[HOW TO COMPLETE THIS TASK] Narrow the data below down to the lines containing "Margen".

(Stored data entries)
════════════════════
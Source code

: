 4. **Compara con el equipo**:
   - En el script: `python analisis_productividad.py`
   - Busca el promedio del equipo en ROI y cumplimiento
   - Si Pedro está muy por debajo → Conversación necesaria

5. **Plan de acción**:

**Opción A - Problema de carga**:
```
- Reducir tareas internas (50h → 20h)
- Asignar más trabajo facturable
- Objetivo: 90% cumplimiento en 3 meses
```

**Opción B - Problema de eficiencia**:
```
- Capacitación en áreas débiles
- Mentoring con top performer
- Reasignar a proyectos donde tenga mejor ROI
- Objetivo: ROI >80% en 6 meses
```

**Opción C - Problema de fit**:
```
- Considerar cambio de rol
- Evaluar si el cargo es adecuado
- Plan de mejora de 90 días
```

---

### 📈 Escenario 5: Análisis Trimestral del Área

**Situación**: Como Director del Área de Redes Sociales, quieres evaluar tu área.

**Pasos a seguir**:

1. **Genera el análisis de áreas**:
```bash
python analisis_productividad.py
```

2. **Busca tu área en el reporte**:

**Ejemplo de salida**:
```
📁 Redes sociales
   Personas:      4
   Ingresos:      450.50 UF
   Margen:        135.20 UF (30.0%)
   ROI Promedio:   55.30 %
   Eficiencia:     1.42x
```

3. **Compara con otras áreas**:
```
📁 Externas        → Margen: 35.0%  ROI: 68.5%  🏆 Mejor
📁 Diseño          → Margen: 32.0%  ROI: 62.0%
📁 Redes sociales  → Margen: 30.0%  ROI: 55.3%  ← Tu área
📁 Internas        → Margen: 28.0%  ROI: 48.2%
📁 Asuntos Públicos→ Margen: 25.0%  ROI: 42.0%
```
════════════════════
[RESULT OF THE EXERCISE]
   Margen:        135.20 UF (30.0%)
📁 Externas        → Margen: 35.0%  ROI: 68.5%  🏆 Mejor
📁 Diseño          → Margen: 32.0%  ROI: 62.0%
📁 Redes sociales  → Margen: 30.0%  ROI: 55.3%  ← Tu área
📁 Internas        → Margen: 28.0%  ROI: 48.2%
📁 Asuntos Públicos→ Margen: 25.0%  ROI: 42.0%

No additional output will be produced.